High-Risk human papillomavirus genotype distribution in the Northern region of Portugal: Data from regional cervical cancer screening program.

High-Risk Human papillomavirus (HR-HPV) full genotyping methods have been described as of great potential use in epidemiology and preventive strategies, including cervical cancer screening and HPV vaccination. We characterized the prevalence and distribution of HR-HPV genotypes in cervico-vaginal samples obtained from the Regional Cervical Cancer Screening Program from the Northern Region of Portugal. HR-HPV genotyping was performed using Anyplex™ II HPV-HR Detection kit in 105,458 women enrolled between August 2016 and December 2017. HR-HPVs were detected in 10,665 women (10.2%) with a prevalence ranging from 6.2 to 17.1% depending on age, and from 8.7 to 10.7% depending on geographical location. Multiple infections with two or more HR-HPVs were detected in 2736 (25.7%) of HR-HPV women ranging from 16.5 to 31.0% depending on age. Amongst HR-HPV positive women, HPV-16 (17.5%), HPV-39 (16.7%), HPV-31 (15.0%), HPV-68 (13.2%), HPV-52 (10.7%) and HPV-51 (10.6%) were the most common genotypes in our population, being HPV-16 more frequent in women aged from 30 to 45 years and HPV-39 in 50-65 years. Results also show that HPV16/18 are present in 22.1% and HPV16/18/31/33/45/52/58 in 47.6% of HR-HPV positive women. This is the largest study on HR-HPV genotyping for Cervical Cancer Screening in European populations and provides critical data for program management and vaccine policy.

Introduction

Worldwide, invasive cervical cancer (ICC) is one of the most important cancers in women, being responsible for 569,847 new cases and 311,365 related deaths in 2018, according to Globocan [1]. In Portugal, in 2018 it was estimated a total of 750 new cases and 350 deaths, with an Age-Standardized incidence and mortality rates of 8.9 and 2.8 per 100,000 women, respectively [1].

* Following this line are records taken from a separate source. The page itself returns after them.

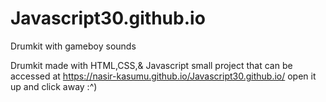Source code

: # Javascript30.github.io
Drumkit with gameboy sounds
 
 Drumkit made with HTML,CSS,& Javascript small project that can be accessed at 
 https://nasir-kasumu.github.io/Javascript30.github.io/ open it up and click away :^)
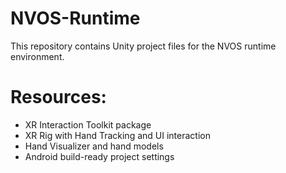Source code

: # NVOS-Runtime
This repository contains Unity project files for the NVOS runtime environment.

# Resources:
- XR Interaction Toolkit package
- XR Rig with Hand Tracking and UI interaction
- Hand Visualizer and hand models
- Android build-ready project settings
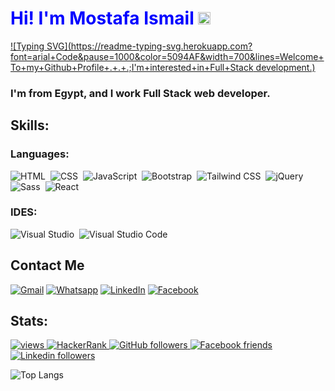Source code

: <h1 align="left;" style="color:blue">
Hi! I'm Mostafa Ismail  <img src="https://media.giphy.com/media/hvRJCLFzcasrR4ia7z/giphy.gif" width="20">
</h1>

[![Typing SVG](https://readme-typing-svg.herokuapp.com?font=arial+Code&pause=1000&color=5094AF&width=700&lines=Welcome+To+my+Github+Profile+.+.+.;I'm+interested+in+Full+Stack development.)](https://git.io/typing-svg)


### I'm from Egypt, and I work Full Stack web developer.

## Skills:
### Languages:

![HTML](https://img.shields.io/badge/HTML-E34F26?style=for-the-badge&logo=html5&logoColor=white)&nbsp;
![CSS](https://img.shields.io/badge/CSS-1572B6?style=for-the-badge&logo=css3&logoColor=white)&nbsp;
![JavaScript](https://img.shields.io/badge/JavaScript-F7DF1E?style=for-the-badge&logo=javascript&logoColor=black)&nbsp;
![Bootstrap](https://img.shields.io/badge/Bootstrap-7952B3?style=for-the-badge&logo=bootstrap&logoColor=white)&nbsp;
![Tailwind CSS](https://img.shields.io/badge/Tailwind_CSS-06B6D4?style=for-the-badge&logo=tailwindcss&logoColor=white)&nbsp;
![jQuery](https://img.shields.io/badge/jQuery-0769AD?style=for-the-badge&logo=jquery&logoColor=white)&nbsp;
![Sass](https://img.shields.io/badge/Sass-CC6699?style=for-the-badge&logo=sass&logoColor=white)&nbsp;
![React](https://img.shields.io/badge/React-61DAFB?style=for-the-badge&logo=react&logoColor=black)&nbsp;
### IDES:
![Visual Studio](https://img.shields.io/badge/Visual_Studio-5C2D91?style=for-the-badge&logo=visualstudio&logoColor=white)&nbsp;
![Visual Studio Code](https://img.shields.io/badge/Visual%20Studio%20Code-0078d7.svg?style=for-the-badge&logo=visual-studio-code&logoColor=white)&nbsp;


##  Contact Me

<p align="left">
    <a href="asmaylmr117@gmail.com"><img img src="https://img.shields.io/badge/gmail-%23EA4335.svg?logo=gmail&logoColor=white" alt="Gmail"/></a>
    <a href="https://wa.me/+201066915691"><img src="https://img.shields.io/badge/whatsapp-%2325D366.svg?logo=whatsapp&logoColor=white" alt="Whatsapp"/></a>
    <a href="https://www.linkedin.com/in/mostafa-ismail-alanani-657228259/?lipi=urn%3Ali%3Apage%3Ad_flagship3_feed%3BsEHEwNQfQwaEwJnzMlv0Bw%3D%3D"><img src="https://img.shields.io/badge/linkedin-%230A66C2.svg?logo=linkedin&logoColor=white" alt="LinkedIn"/></a>
    <a href="https://www.facebook.com/mostafa.enani.71"><img src="https://img.shields.io/badge/facebook-%231877F2.svg?logo=facebook&logoColor=white" alt="Facebook"/></a>
</p>

## Stats:
<p align="center">
<p align="left">
  <a href="https://github.com/asmaylmr117">
    <img src="https://komarev.com/ghpvc/?username=aknafea01&color=0d1117" alt="views" />
  </a>
  <a href="https://www.hackerrank.com/profile/nafeaworks">
    <img alt="HackerRank" src="https://img.shields.io/badge/hackerrank-20+-green?color=0d1117&logo=hackerrank">
  </a>
  <a href="https://github.com/asmaylmr117?tab=followers">
    <img alt="GitHub followers" src="https://img.shields.io/github/followers/aknafea01?color=0d1117&logo=github">
  </a>
    <a href="https://www.facebook.com/mostafa.enani.71">
    <img alt="Facebook friends" src="https://img.shields.io/badge/friends-4.5K-blue?color=0d1117&logo=facebook">
  </a>
  <a href="https://www.linkedin.com/in/mostafa-ismail-alanani-657228259/?lipi=urn%3Ali%3Apage%3Ad_flagship3_feed%3BsEHEwNQfQwaEwJnzMlv0Bw%3D%3D">
    <img alt="Linkedin followers" src="https://img.shields.io/badge/followers-453-blue?color=0d1117&logo=linkedin">
  </a>

![Top Langs](https://github-readme-stats.vercel.app/api/top-langs/?username=asmaylmr117&layout=compact)
</p>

Since the 1970s that Human Papillomavirus (HPV) was identified as the etiological factor of cervical cancer, and since 1995 that many authors have described the different HPV genotypes according to the risk of carcinogenesis [[2], [3], [4], [5], [6]]. There are over 150 different HPV genotypes [3], nevertheless, HPV-16 and HPV-18 are responsible for the majority of cervical cancer cases worldwide, and together with HPV-31, 33, 45, 52 and 58 represent over 90% of all cases [[7], [8], [9], [10], [11]]. The persistent infection by High-Risk-HPVs (HR-HPV) is the crucial event for the development of high-grade cervical lesions that can evolve to ICC [5,7]. There are 14 HR-HPV genotypes (HPV 16, 18, 31, 33, 35, 39, 45, 51, 52, 56, 58, 59, 66 and 68) included in the majority of HPV-tests commercialized and its identification may be useful for the development of future HPV vaccines or cervical cancer prevention strategies [[12], [13], [14], [15]].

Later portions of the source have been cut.